Your assumptions believe you can… But surprise! Nothing can.
This is one of the meditations from my upcoming book Honest Advent: Awakening to the Wonder of God-With-Us Then, Here, and Now. I wanted to start with this because I believe we will collectively enter into this upcoming Christmas season with many assumptions as well. Assumptions like:
- Politics will always keep us divided.
- The Incarnation Story is a wonderful sentiment but has little to do with our chaotic world now.
- Church may never come back.
- Hope for a life I want to live seems unattainable.
- Christmas is pageantry more than participation.

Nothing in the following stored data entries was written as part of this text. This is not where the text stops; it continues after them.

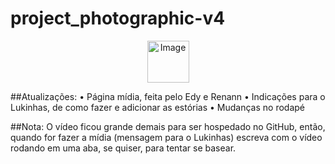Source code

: # project_photographic-v4

<p align="center">
    <img src="https://newdoors1.weebly.com/uploads/1/2/4/2/124210107/whatsapp-image-2021-03-03-at-14-40-17-removebg-preview_orig.png" alt="Image" width="67" height="67" />
</p>

##Atualizações:
• Página mídia, feita pelo Edy e Renann
• Indicações para o Lukinhas, de como fazer e adicionar as estórias
• Mudanças no rodapé

##Nota:
O vídeo ficou grande demais para ser hospedado no GitHub, então, quando for fazer a mídia (mensagem para o Lukinhas) escreva com o vídeo rodando em uma aba, se quiser, para tentar se basear.

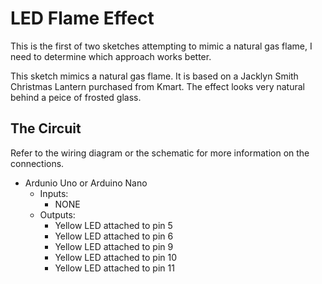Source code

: # LED Flame Effect

This is the first of two sketches attempting to mimic a natural gas flame, I need to determine which approach works better.

This sketch mimics a natural gas flame. It is based on a Jacklyn Smith Christmas Lantern purchased from Kmart. The effect looks very natural behind a peice of frosted glass.

## The Circuit
Refer to the wiring diagram or the schematic for more information on the connections.

- Ardunio Uno or Arduino Nano
  - Inputs:
    - NONE
  - Outputs:
    - Yellow LED attached to pin 5
    - Yellow LED attached to pin 6
    - Yellow LED attached to pin 9
    - Yellow LED attached to pin 10
    - Yellow LED attached to pin 11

Four years ago we found ourselves in a similar situation. Syrian Civil War, multiple mass shootings, an exhaustive and divisive election. And then the juggernaut of Christmas decor dusted all of western society in November and I found myself feeling like the way we celebrated the Incarnation of Christ made no sense in the complicated and chaotic world I found myself. Not only the shallow Santa narrative, but the sanitized and safe imagery that I found in my own Christian tradition. I have witnessed three pregnancies and births close up and they are nothing close to safe and sanitized. They are risky, painful, vulnerable, transformational, with a lot of bodily fluids.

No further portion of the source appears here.